2012'ye dair aksiyon planlarınızda neler var?
Hem kurumların hem de bireylerin hayatına yeni ürün ve çözümlerle birçok dokunuşta bulunacağız. Bunlardan bir tanesi mobil finansal servisler. Artık bankacılık işlemlerinizin büyük bir bölümünü cep telefonunuzdan gerçekleştirebiliyorsunuz. Diğeri de Turkcell MobilTV. Bu hizmetlerimizi 2012'de daha fazla geliştireceğiz. Çalıştığımız kurumları genişletmek ve bunlara sağladığımız hizmetlerimizi geliştirmek de diğer hedefimiz arasında. Kamu, finans, otomotiv ve perakende potansiyel gördüğümüz sektörler. Bunlara yönelik büyüme hedefimiz var. O yüzden bu sektörleri tanımak için onların platformlarına girmek istiyoruz. Yeni Ticaret Kanunu'na göre, bütün KOBİ'lerin web sitesi kurması ve bunu yaşatması gerekiyor. Onlara hem web sitelerini tasarlayabileceğimizi hem de servis hizmeti sağlayabileceğimizi söylüyoruz. Bu noktaya bu yıl daha fazla odaklanmak istiyoruz. Diğer nokta ise mobil pazarlama. Biz buna “Yeni medya” diyoruz. Sosyal medyadaki fırsatları daha fazla kullanmak için çalışmalarımıza devam edeceğiz.
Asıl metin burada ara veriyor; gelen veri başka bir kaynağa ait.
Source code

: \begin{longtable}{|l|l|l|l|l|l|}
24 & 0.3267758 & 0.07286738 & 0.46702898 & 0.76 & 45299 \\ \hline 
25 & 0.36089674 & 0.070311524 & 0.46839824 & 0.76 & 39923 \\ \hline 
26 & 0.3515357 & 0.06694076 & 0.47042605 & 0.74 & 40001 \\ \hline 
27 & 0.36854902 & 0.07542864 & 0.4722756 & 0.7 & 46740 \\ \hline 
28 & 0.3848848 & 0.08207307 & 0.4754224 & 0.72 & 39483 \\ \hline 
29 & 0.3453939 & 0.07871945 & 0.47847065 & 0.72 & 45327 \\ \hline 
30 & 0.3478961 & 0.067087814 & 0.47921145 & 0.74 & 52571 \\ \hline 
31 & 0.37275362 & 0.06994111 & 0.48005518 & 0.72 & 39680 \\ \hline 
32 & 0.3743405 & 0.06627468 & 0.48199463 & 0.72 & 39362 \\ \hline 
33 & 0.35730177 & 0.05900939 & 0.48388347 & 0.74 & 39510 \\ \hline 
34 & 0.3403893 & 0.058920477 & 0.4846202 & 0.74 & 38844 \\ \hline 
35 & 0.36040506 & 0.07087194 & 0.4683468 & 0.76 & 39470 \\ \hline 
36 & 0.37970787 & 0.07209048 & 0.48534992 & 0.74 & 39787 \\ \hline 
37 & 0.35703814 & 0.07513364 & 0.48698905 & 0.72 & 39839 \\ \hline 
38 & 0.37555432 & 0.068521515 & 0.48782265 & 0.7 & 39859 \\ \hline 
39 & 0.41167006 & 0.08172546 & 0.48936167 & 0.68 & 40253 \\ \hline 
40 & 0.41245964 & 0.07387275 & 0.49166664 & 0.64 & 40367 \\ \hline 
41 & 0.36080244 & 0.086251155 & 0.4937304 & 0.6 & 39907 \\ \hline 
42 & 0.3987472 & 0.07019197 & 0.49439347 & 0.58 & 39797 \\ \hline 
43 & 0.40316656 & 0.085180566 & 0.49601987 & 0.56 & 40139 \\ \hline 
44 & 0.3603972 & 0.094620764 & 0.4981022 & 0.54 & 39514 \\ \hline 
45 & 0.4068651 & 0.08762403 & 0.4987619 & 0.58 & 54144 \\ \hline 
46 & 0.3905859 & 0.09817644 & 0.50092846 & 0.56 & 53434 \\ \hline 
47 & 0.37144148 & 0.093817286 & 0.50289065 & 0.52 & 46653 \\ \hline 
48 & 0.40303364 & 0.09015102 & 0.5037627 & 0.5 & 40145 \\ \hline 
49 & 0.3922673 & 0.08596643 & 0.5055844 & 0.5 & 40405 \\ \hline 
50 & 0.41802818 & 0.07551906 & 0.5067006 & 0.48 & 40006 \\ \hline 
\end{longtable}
“Değer yarattığımız projelerde olmak istiyoruz”
Turkcell “ODD Satış ve İletişim Ödülleri”nin sponsorlarından biriydi. Sponsor olacağınız aktivitelerin seçiminde neler ön plana çıkıyor?
Sponsorluğun sosyal sorumluluk projelerimizi tamamlayıcı bir noktada olması gerektiğini düşünüyoruz. Bizim için eğitim, istihdam ve spora yaptığımız yatırımlar çok önemli. O yüzden bunları destekleyen, besleyen sponsorluk faaliyetlerinde olacağız. Bunların dışında değer yarattığımız, işimizi büyüttüğümüz aktivitelerde de sponsor olmak istiyoruz. Bizim için önemli olan değer bütünü gördüğümüz, sürdürülebilir ve doğru işlerde var olmak. Sponsorluk çalışmalarımızı bu doğrultuda yapıyoruz. İşimizi büyütme noktasında fırsat olarak gördüğümüz yerlerde yer almamız gerektiğini düşünüyoruz. Otomotiv bizim için fırsat kapısı. Burada var olabileceğimizi düşünüyoruz. Bu yüzden sizin sponsorlarınızdan biri olduk.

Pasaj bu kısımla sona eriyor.